Before we get into ranking Super Bowl cities, let me say this upfront: I’m not complaining, and know I’ve never really worked a day in my life if the “job” is traveling to Super Bowls and arguing about host cities. Everyone should be so lucky. I get it. Media members complain too much as it is, and the world does not need another guy whining about free food, credential lines, or the angle of the sun at Radio Row.
Every Super Bowl city I’ve covered had some charm. None of them were disasters. This is like pizza—even the “bad” ones aren’t really bad. It’s just levels. Some are fine. Some are good. Some are great. And a few are just about perfect.
So with that context—and a bias against cold weather I’m not pretending to hide—here’s how I’d rank the Super Bowl cities I’ve actually lived in for a week at a time.
#5 – New York City
I’m not pro–cold-weather Super Bowls, but this is New York. When hosting its lone Super Bowl featuring the Seahawks and Broncos, the city didn’t roll out a red carpet. They didn’t pretend to care, and didn’t bend itself into NFL pretzels—which somehow made it perfect.
Cabbies complained about the league clogging the streets. Businesses carried on like it was just another convention.
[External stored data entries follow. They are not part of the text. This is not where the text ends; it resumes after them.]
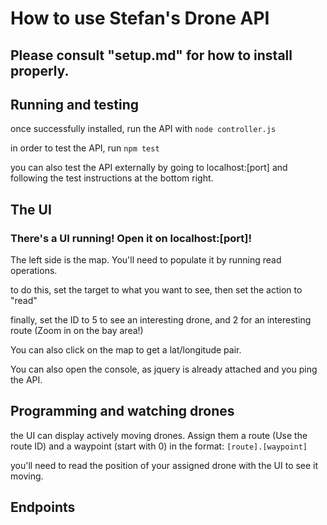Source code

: # How to use Stefan's Drone API
## Please consult "setup.md" for how to install properly.

## Running and testing
once successfully installed, run the API with ``node controller.js``

in order to test the API, run ``npm test``

you can also test the API externally by going to localhost:[port] and following the test instructions at the bottom right.

## The UI
### There's a UI running! Open it on localhost:[port]!
The left side is the map. You'll need to populate it by running read operations.

to do this, set the target to what you want to see, then set the action to "read"

finally, set the ID to 5 to see an interesting drone, and 2 for an interesting route (Zoom in on the bay area!)

You can also click on the map to get a lat/longitude pair.

You can also open the console, as jquery is already attached and you ping the API.

## Programming and watching drones
the UI can display actively moving drones. Assign them a route (Use the route ID) and a waypoint (start with 0) in the format:
``[route].[waypoint]``

you'll need to read the position of your assigned drone with the UI to see it moving. 

## Endpoints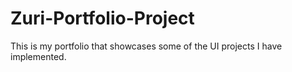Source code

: # Zuri-Portfolio-Project
This is my portfolio that showcases some of the UI projects I have implemented.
New York didn’t need the Super Bowl. The Super Bowl needed New York.
Radio Row was the tightest, loudest, most cluttered setup I’ve ever worked—and I wouldn’t change a thing. That’s the city. You walk the streets, look up, and just breathe it in. New York always hums. Other host cities try to manufacture energy. New York just exists.
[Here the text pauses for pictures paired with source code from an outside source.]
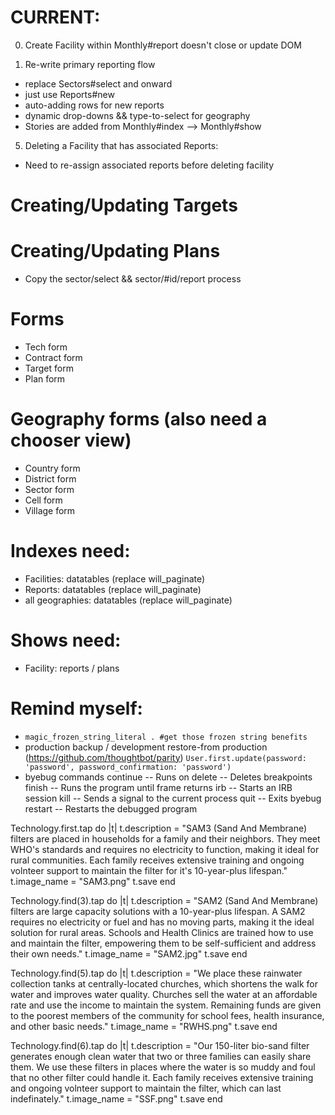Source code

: # CURRENT:
0. Create Facility within Monthly#report doesn't close or update DOM

3. Re-write primary reporting flow
- replace Sectors#select and onward
- just use Reports#new
- auto-adding rows for new reports
- dynamic drop-downs && type-to-select for geography
- Stories are added from Monthly#index --> Monthly#show

5. Deleting a Facility that has associated Reports:
- Need to re-assign associated reports before deleting facility

# Creating/Updating Targets

# Creating/Updating Plans
* Copy the sector/select && sector/#id/report process

# Forms
- Tech form
- Contract form
- Target form
- Plan form

# Geography forms (also need a chooser view)
- Country form
- District form
- Sector form
- Cell form
- Village form

# Indexes need:
- Facilities: datatables (replace will_paginate)
- Reports: datatables (replace will_paginate)
- all geographies: datatables (replace will_paginate)

# Shows need:
- Facility: reports / plans

# Remind myself:
* `magic_frozen_string_literal . #get those frozen string benefits`
* production backup / development restore-from production (https://github.com/thoughtbot/parity)
  `User.first.update(password: 'password', password_confirmation: 'password')`
* byebug commands
    continue   -- Runs on
    delete     -- Deletes breakpoints
    finish     -- Runs the program until frame returns
    irb        -- Starts an IRB session
    kill       -- Sends a signal to the current process
    quit       -- Exits byebug
    restart    -- Restarts the debugged program


Technology.first.tap do |t|
  t.description = "SAM3 (Sand And Membrane) filters are placed in households for a family and their neighbors. They meet WHO's standards and requires no electricity to function, making it ideal for rural communities. Each family receives extensive training and ongoing volnteer support to maintain the filter for it's 10-year-plus lifespan."
  t.image_name = "SAM3.png"
  t.save
end

Technology.find(3).tap do |t|
  t.description = "SAM2 (Sand And Membrane) filters are large capacity solutions with a 10-year-plus lifespan. A SAM2 requires no electricity or fuel and has no moving parts, making it the ideal solution for rural areas. Schools and Health Clinics are trained how to use and maintain the filter, empowering them to be self-sufficient and address their own needs."
  t.image_name = "SAM2.jpg"
  t.save
end

Technology.find(5).tap do |t|
  t.description = "We place these rainwater collection tanks at centrally-located churches, which shortens the walk for water and improves water quality. Churches sell the water at an affordable rate and use the income to maintain the system. Remaining funds are given to the poorest members of the community for school fees, health insurance, and other basic needs."
  t.image_name = "RWHS.png"
  t.save
end

Technology.find(6).tap do |t|
  t.description = "Our 150-liter bio-sand filter generates enough clean water that two or three families can easily share them. We use these filters in places where the water is so muddy and foul that no other filter could handle it. Each family receives extensive training and ongoing volnteer support to maintain the filter, which can last indefinately."
  t.image_name = "SSF.png"
  t.save
end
It doesn’t dress up for you, and doesn’t care that you’re there. That indifference is part of the charm.
Before Super Bowl Opening Night LIVE was a thing, media day meant commuting from Manhattan to East Rutherford, New Jersey, straight into rush hour. The NFL solved it by giving media buses a protected lane the entire way. I’ve never seen so many middle fingers in my life as we flew past gridlock.
A very New York welcome.
The food and nightlife was second only to New Orleans. One night featured the best Italian meal of my life—no menus, just pasta and wine that kept coming in what felt like someone’s living room. Another night ended at a secret club I still couldn’t find again if you spotted me a compass. My final night ended with Ray’s Pizza around 4 a.m. When I asked for a 5:30 a.m. wake-up call, the operator politely informed me it was already past that time.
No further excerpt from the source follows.